But cats already have some of the behavioral ingredients for carrying fetched cargo. As Sarah Ellis, the head of cat mental well-being and behavior at International Cat Care, points out, feline mothers bring live prey back to their kittens to teach them how to hunt, and cats of both sexes have been known to move their food to safer spots before chowing down. (Ellis has had multiple fetching cats.) Maybe, Dickman told me, as cats were repeatedly invited into human homes and praised for eliminating pests, some of their retrieval-esque behaviors were rewarded—and possibly amplified. House cats with access to the outdoors are sadly infamous for hauling home wild birds, rodents, amphibians, and reptiles. And for indoor-only cats, chasing a furry object, gnawing on it, and bringing it to a secure spot may playfully scratch a predatory itch that might otherwise go unsated.

The cat brand of fetching isn’t exactly Labrador-esque. The preprint found that most of the 900-plus surveyed owners fetched with their cats 10 times or fewer a month—and that felines, not people, were the typical initiators and terminators of these rare bouts. That rings true to my experience. When Calvin wants to fetch, he demands it, with zero regard for what we’re doing (eating, lifting weights, cooking with literal fire). And when he’s done, he’ll simply drop his puff and saunter away, sometimes even halting mid-chase. With Delgado’s cats, too, “it seems very much on their terms,” she said.
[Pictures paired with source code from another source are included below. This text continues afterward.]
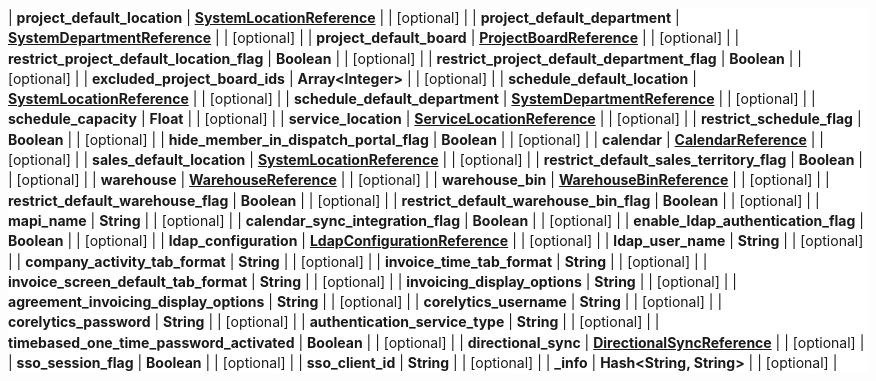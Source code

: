 | **project_default_location** | [**SystemLocationReference**](SystemLocationReference.md) |  | [optional] |
| **project_default_department** | [**SystemDepartmentReference**](SystemDepartmentReference.md) |  | [optional] |
| **project_default_board** | [**ProjectBoardReference**](ProjectBoardReference.md) |  | [optional] |
| **restrict_project_default_location_flag** | **Boolean** |  | [optional] |
| **restrict_project_default_department_flag** | **Boolean** |  | [optional] |
| **excluded_project_board_ids** | **Array&lt;Integer&gt;** |  | [optional] |
| **schedule_default_location** | [**SystemLocationReference**](SystemLocationReference.md) |  | [optional] |
| **schedule_default_department** | [**SystemDepartmentReference**](SystemDepartmentReference.md) |  | [optional] |
| **schedule_capacity** | **Float** |  | [optional] |
| **service_location** | [**ServiceLocationReference**](ServiceLocationReference.md) |  | [optional] |
| **restrict_schedule_flag** | **Boolean** |  | [optional] |
| **hide_member_in_dispatch_portal_flag** | **Boolean** |  | [optional] |
| **calendar** | [**CalendarReference**](CalendarReference.md) |  | [optional] |
| **sales_default_location** | [**SystemLocationReference**](SystemLocationReference.md) |  | [optional] |
| **restrict_default_sales_territory_flag** | **Boolean** |  | [optional] |
| **warehouse** | [**WarehouseReference**](WarehouseReference.md) |  | [optional] |
| **warehouse_bin** | [**WarehouseBinReference**](WarehouseBinReference.md) |  | [optional] |
| **restrict_default_warehouse_flag** | **Boolean** |  | [optional] |
| **restrict_default_warehouse_bin_flag** | **Boolean** |  | [optional] |
| **mapi_name** | **String** |  | [optional] |
| **calendar_sync_integration_flag** | **Boolean** |  | [optional] |
| **enable_ldap_authentication_flag** | **Boolean** |  | [optional] |
| **ldap_configuration** | [**LdapConfigurationReference**](LdapConfigurationReference.md) |  | [optional] |
| **ldap_user_name** | **String** |  | [optional] |
| **company_activity_tab_format** | **String** |  | [optional] |
| **invoice_time_tab_format** | **String** |  | [optional] |
| **invoice_screen_default_tab_format** | **String** |  | [optional] |
| **invoicing_display_options** | **String** |  | [optional] |
| **agreement_invoicing_display_options** | **String** |  | [optional] |
| **corelytics_username** | **String** |  | [optional] |
| **corelytics_password** | **String** |  | [optional] |
| **authentication_service_type** | **String** |  | [optional] |
| **timebased_one_time_password_activated** | **Boolean** |  | [optional] |
| **directional_sync** | [**DirectionalSyncReference**](DirectionalSyncReference.md) |  | [optional] |
| **sso_session_flag** | **Boolean** |  | [optional] |
| **sso_client_id** | **String** |  | [optional] |
| **_info** | **Hash&lt;String, String&gt;** |  | [optional] |
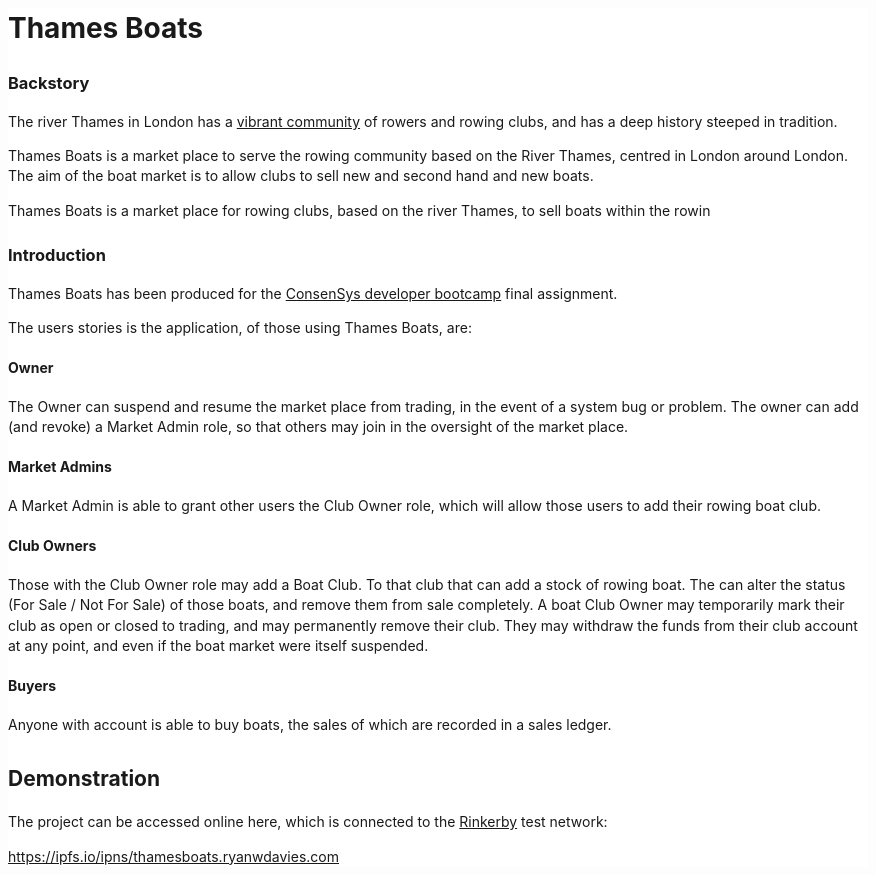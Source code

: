 
# Thames Boats 

### Backstory

The river Thames in London has a  <a href="https://en.wikipedia.org/wiki/Rowing_on_the_River_Thames" target="_blank">vibrant community</a> of rowers and rowing clubs, and has a deep history steeped in tradition. 

Thames Boats is a market place to serve the rowing community based on the River Thames, centred in London around London. The aim of the boat market is to allow clubs to sell new and second hand and new boats.

Thames Boats is a market place for rowing clubs, based on the river Thames, to sell boats within the rowin

### Introduction

Thames Boats has been produced for the  [ConsenSys developer bootcamp](https://consensys.net/academy/bootcamp) final assignment.


The users stories is the application, of those using Thames Boats, are:

#### Owner
The Owner can suspend and resume the market place from trading, in the event of a system bug or problem. The owner can add (and revoke) a Market Admin role, so that others may join in the oversight of the market place. 

#### Market Admins
A Market Admin is able to grant other users the Club Owner role, which will allow those users to add their rowing boat club. 

#### Club Owners
Those with the Club Owner role may add a Boat Club. To that club that can add a stock of rowing boat. The can alter the status (For Sale / Not For Sale) of those boats, and remove them from sale completely. A boat Club Owner may temporarily mark their club as open or closed to trading, and may permanently remove their club. They may withdraw the funds from their club account at any point, and even if the boat market were itself suspended. 

#### Buyers
Anyone with account is able to buy boats, the sales of which are recorded in a sales ledger. 


## Demonstration

The project can be accessed online here, which is connected to the <a href="https://rinkeby.etherscan.io/" target="_blank">Rinkerby</a> test network:


<a href="https://ipfs.io/ipns/thamesboats.ryanwdavies.com" target="_blank">https://ipfs.io/ipns/thamesboats.ryanwdavies.com</a> 


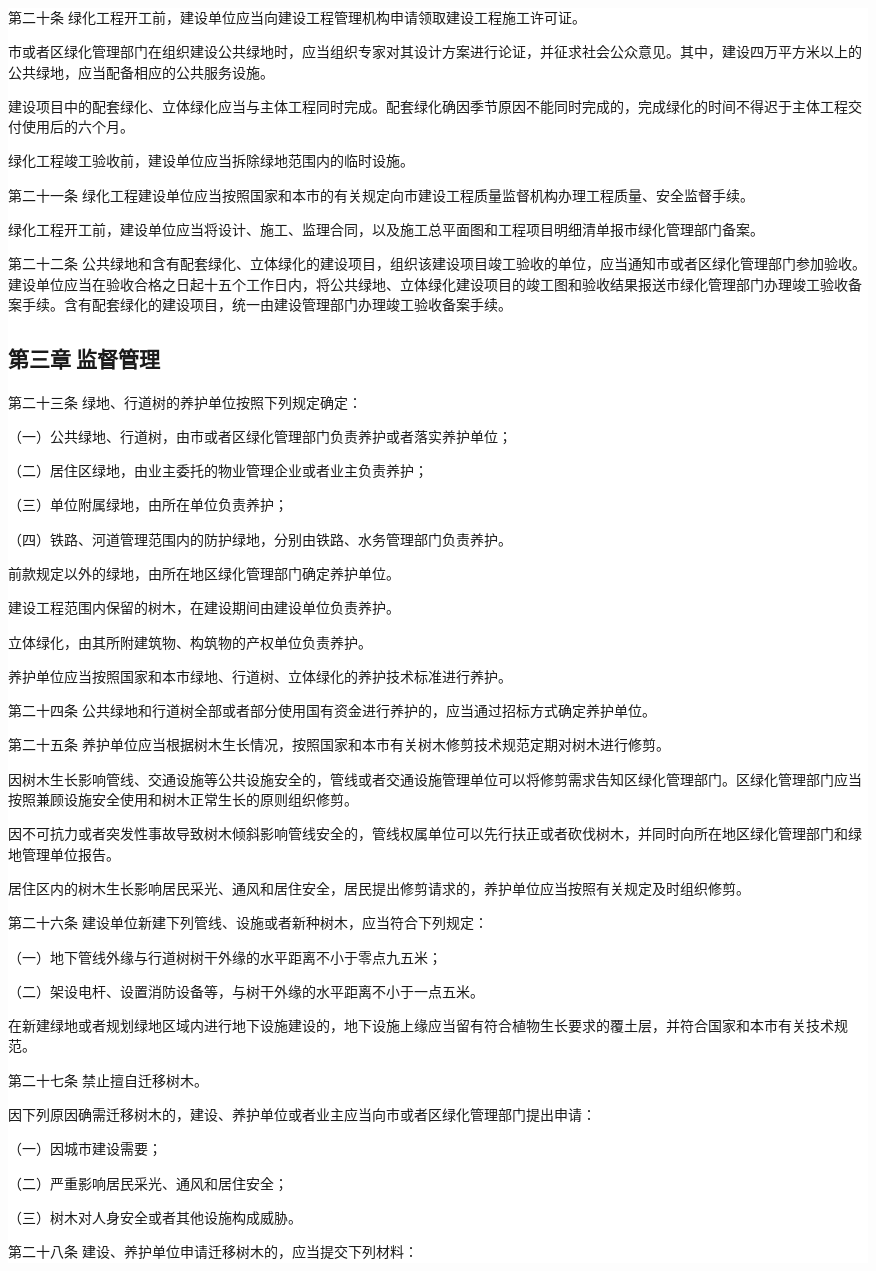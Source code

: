 第二十条 绿化工程开工前，建设单位应当向建设工程管理机构申请领取建设工程施工许可证。

市或者区绿化管理部门在组织建设公共绿地时，应当组织专家对其设计方案进行论证，并征求社会公众意见。其中，建设四万平方米以上的公共绿地，应当配备相应的公共服务设施。

建设项目中的配套绿化、立体绿化应当与主体工程同时完成。配套绿化确因季节原因不能同时完成的，完成绿化的时间不得迟于主体工程交付使用后的六个月。

绿化工程竣工验收前，建设单位应当拆除绿地范围内的临时设施。

第二十一条 绿化工程建设单位应当按照国家和本市的有关规定向市建设工程质量监督机构办理工程质量、安全监督手续。

绿化工程开工前，建设单位应当将设计、施工、监理合同，以及施工总平面图和工程项目明细清单报市绿化管理部门备案。

第二十二条 公共绿地和含有配套绿化、立体绿化的建设项目，组织该建设项目竣工验收的单位，应当通知市或者区绿化管理部门参加验收。建设单位应当在验收合格之日起十五个工作日内，将公共绿地、立体绿化建设项目的竣工图和验收结果报送市绿化管理部门办理竣工验收备案手续。含有配套绿化的建设项目，统一由建设管理部门办理竣工验收备案手续。

## 第三章  监督管理

第二十三条 绿地、行道树的养护单位按照下列规定确定：

（一）公共绿地、行道树，由市或者区绿化管理部门负责养护或者落实养护单位；

（二）居住区绿地，由业主委托的物业管理企业或者业主负责养护；

（三）单位附属绿地，由所在单位负责养护；

（四）铁路、河道管理范围内的防护绿地，分别由铁路、水务管理部门负责养护。

前款规定以外的绿地，由所在地区绿化管理部门确定养护单位。

建设工程范围内保留的树木，在建设期间由建设单位负责养护。

立体绿化，由其所附建筑物、构筑物的产权单位负责养护。

养护单位应当按照国家和本市绿地、行道树、立体绿化的养护技术标准进行养护。

第二十四条 公共绿地和行道树全部或者部分使用国有资金进行养护的，应当通过招标方式确定养护单位。

第二十五条 养护单位应当根据树木生长情况，按照国家和本市有关树木修剪技术规范定期对树木进行修剪。

因树木生长影响管线、交通设施等公共设施安全的，管线或者交通设施管理单位可以将修剪需求告知区绿化管理部门。区绿化管理部门应当按照兼顾设施安全使用和树木正常生长的原则组织修剪。

因不可抗力或者突发性事故导致树木倾斜影响管线安全的，管线权属单位可以先行扶正或者砍伐树木，并同时向所在地区绿化管理部门和绿地管理单位报告。

居住区内的树木生长影响居民采光、通风和居住安全，居民提出修剪请求的，养护单位应当按照有关规定及时组织修剪。

第二十六条 建设单位新建下列管线、设施或者新种树木，应当符合下列规定：

（一）地下管线外缘与行道树树干外缘的水平距离不小于零点九五米；

（二）架设电杆、设置消防设备等，与树干外缘的水平距离不小于一点五米。

在新建绿地或者规划绿地区域内进行地下设施建设的，地下设施上缘应当留有符合植物生长要求的覆土层，并符合国家和本市有关技术规范。

第二十七条 禁止擅自迁移树木。

因下列原因确需迁移树木的，建设、养护单位或者业主应当向市或者区绿化管理部门提出申请：

（一）因城市建设需要；

（二）严重影响居民采光、通风和居住安全；

（三）树木对人身安全或者其他设施构成威胁。

第二十八条 建设、养护单位申请迁移树木的，应当提交下列材料：
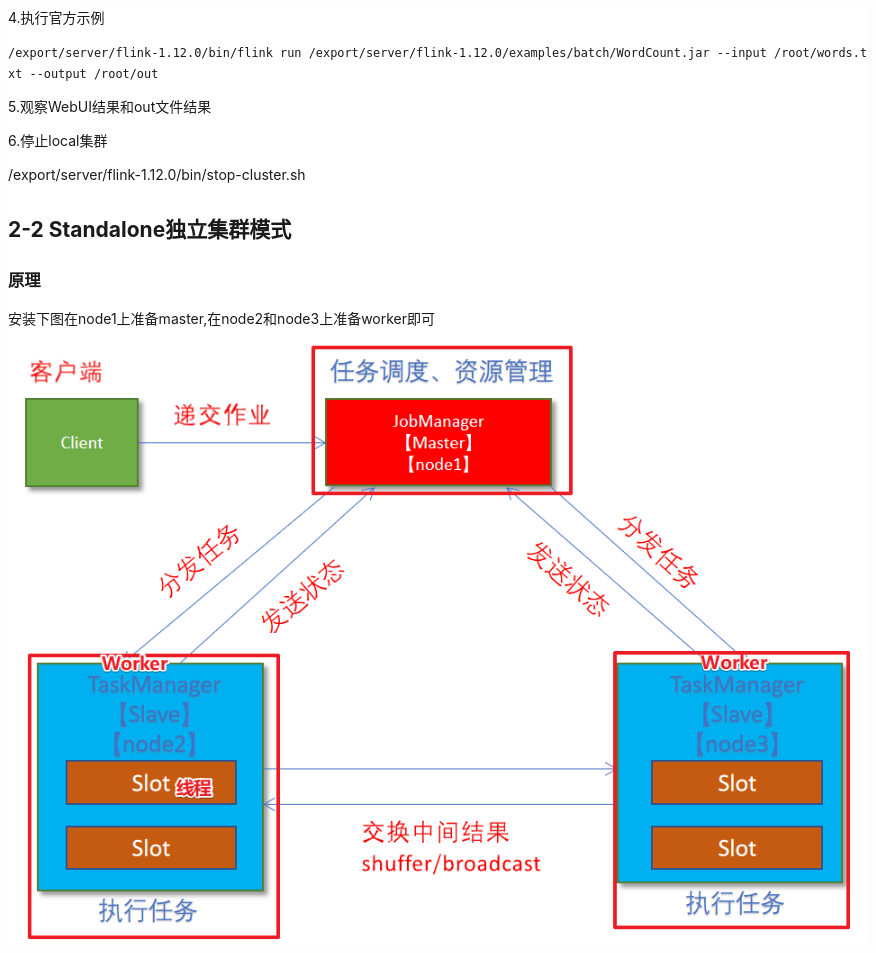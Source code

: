 

4.执行官方示例

```shell
/export/server/flink-1.12.0/bin/flink run /export/server/flink-1.12.0/examples/batch/WordCount.jar --input /root/words.txt --output /root/out
```



5.观察WebUI结果和out文件结果



6.停止local集群

/export/server/flink-1.12.0/bin/stop-cluster.sh





## 2-2 Standalone独立集群模式

### 原理

安装下图在node1上准备master,在node2和node3上准备worker即可

![1614824406531](images/1614824406531.png)
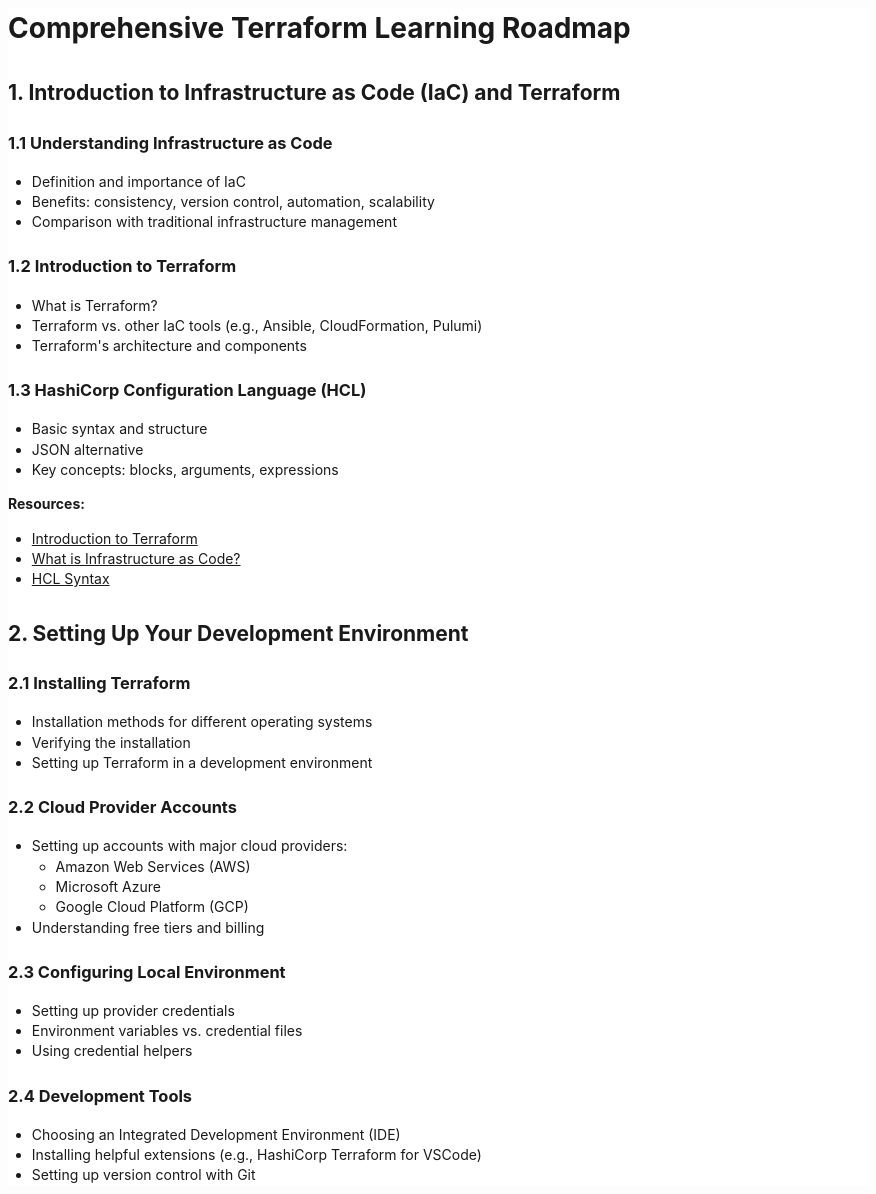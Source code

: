 # Comprehensive Terraform Learning Roadmap

## 1. Introduction to Infrastructure as Code (IaC) and Terraform

### 1.1 Understanding Infrastructure as Code
- Definition and importance of IaC
- Benefits: consistency, version control, automation, scalability
- Comparison with traditional infrastructure management

### 1.2 Introduction to Terraform
- What is Terraform?
- Terraform vs. other IaC tools (e.g., Ansible, CloudFormation, Pulumi)
- Terraform's architecture and components

### 1.3 HashiCorp Configuration Language (HCL)
- Basic syntax and structure
- JSON alternative
- Key concepts: blocks, arguments, expressions

**Resources:**
- [Introduction to Terraform](https://www.terraform.io/intro)
- [What is Infrastructure as Code?](https://www.hashicorp.com/resources/what-is-infrastructure-as-code)
- [HCL Syntax](https://www.terraform.io/docs/language/syntax/configuration.html)

## 2. Setting Up Your Development Environment

### 2.1 Installing Terraform
- Installation methods for different operating systems
- Verifying the installation
- Setting up Terraform in a development environment

### 2.2 Cloud Provider Accounts
- Setting up accounts with major cloud providers:
  - Amazon Web Services (AWS)
  - Microsoft Azure
  - Google Cloud Platform (GCP)
- Understanding free tiers and billing

### 2.3 Configuring Local Environment
- Setting up provider credentials
- Environment variables vs. credential files
- Using credential helpers

### 2.4 Development Tools
- Choosing an Integrated Development Environment (IDE)
- Installing helpful extensions (e.g., HashiCorp Terraform for VSCode)
- Setting up version control with Git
That squares with some of the ways in which cats are thought to behaviorally depart from dogs. Both love a good chase, but the average canine probably gets much more of a thrill out of obeying and pleasing us. We’ve bred dogs over millennia to respond to our praise, to the point where they can read our facial expressions and body language; cats, meanwhile, are more inclined to view their owners as “just the batteries” that make toys move, Ellis told me. If fetching is an inherently social process—a pair of creatures reading each other’s cues—cats might have less built-in aptitude.

The fetching gap might also be driven in part by human expectation. “Most people just assume that cats aren’t going to fetch, and it’s just a dog thing to do,” Zazie Todd, an animal-behavior expert and the author of the book Purr: The Science of Making Your Cat Happy, told me. More cats might fetch if we paid attention, or simply encouraged them to, especially in their youth. Many people, using clickers and treats, have successfully trained cats to fetch. Plus, as Delgado pointed out, it can take some patience to figure out what types of toys felines are most eager to retrieve. Calvin, for instance, goes bonkers only for toys that are fuzzy and mouselike; Lord’s fetching cat was obsessed with costume-jewelry beads. Many dogs are also quite picky about what they’ll deign to bring back, Sung told me; their universe of chew toys and tossables just happens to be larger and more heavily advertised.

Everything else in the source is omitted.